(Beginning of Data to examine)

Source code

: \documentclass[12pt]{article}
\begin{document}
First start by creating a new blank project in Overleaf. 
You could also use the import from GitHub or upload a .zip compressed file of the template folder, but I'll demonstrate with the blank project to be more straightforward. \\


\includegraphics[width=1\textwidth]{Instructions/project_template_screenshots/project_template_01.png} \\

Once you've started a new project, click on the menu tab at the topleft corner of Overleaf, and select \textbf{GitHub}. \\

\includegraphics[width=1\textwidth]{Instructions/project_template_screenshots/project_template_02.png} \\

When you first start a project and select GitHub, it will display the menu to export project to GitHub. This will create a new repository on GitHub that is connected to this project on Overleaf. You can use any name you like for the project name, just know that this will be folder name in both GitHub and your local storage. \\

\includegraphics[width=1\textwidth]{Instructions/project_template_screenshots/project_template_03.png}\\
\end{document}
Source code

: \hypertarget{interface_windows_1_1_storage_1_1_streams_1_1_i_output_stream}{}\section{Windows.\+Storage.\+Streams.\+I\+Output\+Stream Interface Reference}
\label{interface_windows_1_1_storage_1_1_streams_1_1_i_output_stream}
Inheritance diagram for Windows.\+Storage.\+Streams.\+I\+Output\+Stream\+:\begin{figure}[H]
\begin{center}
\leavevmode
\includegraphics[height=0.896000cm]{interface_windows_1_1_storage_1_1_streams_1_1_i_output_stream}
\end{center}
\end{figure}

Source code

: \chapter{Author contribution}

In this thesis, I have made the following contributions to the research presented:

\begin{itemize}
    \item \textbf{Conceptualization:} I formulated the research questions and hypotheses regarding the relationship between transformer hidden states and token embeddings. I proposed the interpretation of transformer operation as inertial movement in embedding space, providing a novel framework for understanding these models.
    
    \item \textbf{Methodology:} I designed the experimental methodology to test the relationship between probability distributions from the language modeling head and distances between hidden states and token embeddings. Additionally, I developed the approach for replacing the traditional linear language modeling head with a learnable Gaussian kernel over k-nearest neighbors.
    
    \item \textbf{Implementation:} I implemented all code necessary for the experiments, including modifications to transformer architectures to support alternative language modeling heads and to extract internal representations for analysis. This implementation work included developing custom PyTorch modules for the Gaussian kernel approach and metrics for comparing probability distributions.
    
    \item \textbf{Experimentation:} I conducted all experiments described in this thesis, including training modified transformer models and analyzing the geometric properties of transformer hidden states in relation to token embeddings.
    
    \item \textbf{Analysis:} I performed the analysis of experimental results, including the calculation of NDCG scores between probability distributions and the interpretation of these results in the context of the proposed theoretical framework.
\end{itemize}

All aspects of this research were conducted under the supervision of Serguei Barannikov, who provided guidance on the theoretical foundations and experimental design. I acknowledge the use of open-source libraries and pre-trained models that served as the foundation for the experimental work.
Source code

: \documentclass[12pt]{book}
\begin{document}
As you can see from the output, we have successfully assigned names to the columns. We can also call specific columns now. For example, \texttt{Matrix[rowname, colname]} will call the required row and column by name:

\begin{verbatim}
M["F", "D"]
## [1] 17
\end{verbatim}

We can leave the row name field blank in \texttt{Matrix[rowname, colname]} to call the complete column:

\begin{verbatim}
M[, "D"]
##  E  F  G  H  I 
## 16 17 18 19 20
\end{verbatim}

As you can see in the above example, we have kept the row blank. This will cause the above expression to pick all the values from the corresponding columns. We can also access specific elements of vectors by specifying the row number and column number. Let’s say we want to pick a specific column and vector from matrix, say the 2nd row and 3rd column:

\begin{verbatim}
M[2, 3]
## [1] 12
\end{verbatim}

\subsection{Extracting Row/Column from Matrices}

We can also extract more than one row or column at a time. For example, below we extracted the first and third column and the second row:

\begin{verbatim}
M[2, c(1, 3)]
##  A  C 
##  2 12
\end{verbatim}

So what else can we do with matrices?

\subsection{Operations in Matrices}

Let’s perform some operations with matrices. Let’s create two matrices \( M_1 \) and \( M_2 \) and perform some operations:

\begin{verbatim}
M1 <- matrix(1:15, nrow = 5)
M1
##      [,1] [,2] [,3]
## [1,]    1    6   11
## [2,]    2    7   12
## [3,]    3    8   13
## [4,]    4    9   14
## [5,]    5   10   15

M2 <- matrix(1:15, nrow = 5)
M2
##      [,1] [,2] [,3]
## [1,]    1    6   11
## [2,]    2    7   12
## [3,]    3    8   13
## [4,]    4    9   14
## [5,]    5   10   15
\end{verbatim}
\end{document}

(End of Data to examine)

_What to do_
A verbatim reproduction of all the records above is the expected answer.

_Exercise output_
Source code

: \documentclass[12pt]{article}
\begin{document}
First start by creating a new blank project in Overleaf. 
You could also use the import from GitHub or upload a .zip compressed file of the template folder, but I'll demonstrate with the blank project to be more straightforward. \\


\includegraphics[width=1\textwidth]{Instructions/project_template_screenshots/project_template_01.png} \\

Once you've started a new project, click on the menu tab at the topleft corner of Overleaf, and select \textbf{GitHub}. \\

\includegraphics[width=1\textwidth]{Instructions/project_template_screenshots/project_template_02.png} \\

When you first start a project and select GitHub, it will display the menu to export project to GitHub. This will create a new repository on GitHub that is connected to this project on Overleaf. You can use any name you like for the project name, just know that this will be folder name in both GitHub and your local storage. \\

\includegraphics[width=1\textwidth]{Instructions/project_template_screenshots/project_template_03.png}\\
\end{document}
Source code

: \hypertarget{interface_windows_1_1_storage_1_1_streams_1_1_i_output_stream}{}\section{Windows.\+Storage.\+Streams.\+I\+Output\+Stream Interface Reference}
\label{interface_windows_1_1_storage_1_1_streams_1_1_i_output_stream}
Inheritance diagram for Windows.\+Storage.\+Streams.\+I\+Output\+Stream\+:\begin{figure}[H]
\begin{center}
\leavevmode
\includegraphics[height=0.896000cm]{interface_windows_1_1_storage_1_1_streams_1_1_i_output_stream}
\end{center}
\end{figure}

Source code

: \chapter{Author contribution}

In this thesis, I have made the following contributions to the research presented:

\begin{itemize}
    \item \textbf{Conceptualization:} I formulated the research questions and hypotheses regarding the relationship between transformer hidden states and token embeddings. I proposed the interpretation of transformer operation as inertial movement in embedding space, providing a novel framework for understanding these models.
    
    \item \textbf{Methodology:} I designed the experimental methodology to test the relationship between probability distributions from the language modeling head and distances between hidden states and token embeddings. Additionally, I developed the approach for replacing the traditional linear language modeling head with a learnable Gaussian kernel over k-nearest neighbors.
    
    \item \textbf{Implementation:} I implemented all code necessary for the experiments, including modifications to transformer architectures to support alternative language modeling heads and to extract internal representations for analysis. This implementation work included developing custom PyTorch modules for the Gaussian kernel approach and metrics for comparing probability distributions.
    
    \item \textbf{Experimentation:} I conducted all experiments described in this thesis, including training modified transformer models and analyzing the geometric properties of transformer hidden states in relation to token embeddings.
    
    \item \textbf{Analysis:} I performed the analysis of experimental results, including the calculation of NDCG scores between probability distributions and the interpretation of these results in the context of the proposed theoretical framework.
\end{itemize}

All aspects of this research were conducted under the supervision of Serguei Barannikov, who provided guidance on the theoretical foundations and experimental design. I acknowledge the use of open-source libraries and pre-trained models that served as the foundation for the experimental work.
Source code

: \documentclass[12pt]{book}
\begin{document}
As you can see from the output, we have successfully assigned names to the columns. We can also call specific columns now. For example, \texttt{Matrix[rowname, colname]} will call the required row and column by name:

\begin{verbatim}
M["F", "D"]
## [1] 17
\end{verbatim}

We can leave the row name field blank in \texttt{Matrix[rowname, colname]} to call the complete column:

\begin{verbatim}
M[, "D"]
##  E  F  G  H  I 
## 16 17 18 19 20
\end{verbatim}

As you can see in the above example, we have kept the row blank. This will cause the above expression to pick all the values from the corresponding columns. We can also access specific elements of vectors by specifying the row number and column number. Let’s say we want to pick a specific column and vector from matrix, say the 2nd row and 3rd column:

\begin{verbatim}
M[2, 3]
## [1] 12
\end{verbatim}

\subsection{Extracting Row/Column from Matrices}

We can also extract more than one row or column at a time. For example, below we extracted the first and third column and the second row:

\begin{verbatim}
M[2, c(1, 3)]
##  A  C 
##  2 12
\end{verbatim}

So what else can we do with matrices?

\subsection{Operations in Matrices}

Let’s perform some operations with matrices. Let’s create two matrices \( M_1 \) and \( M_2 \) and perform some operations:

\begin{verbatim}
M1 <- matrix(1:15, nrow = 5)
M1
##      [,1] [,2] [,3]
## [1,]    1    6   11
## [2,]    2    7   12
## [3,]    3    8   13
## [4,]    4    9   14
## [5,]    5   10   15

M2 <- matrix(1:15, nrow = 5)
M2
##      [,1] [,2] [,3]
## [1,]    1    6   11
## [2,]    2    7   12
## [3,]    3    8   13
## [4,]    4    9   14
## [5,]    5   10   15
\end{verbatim}
\end{document}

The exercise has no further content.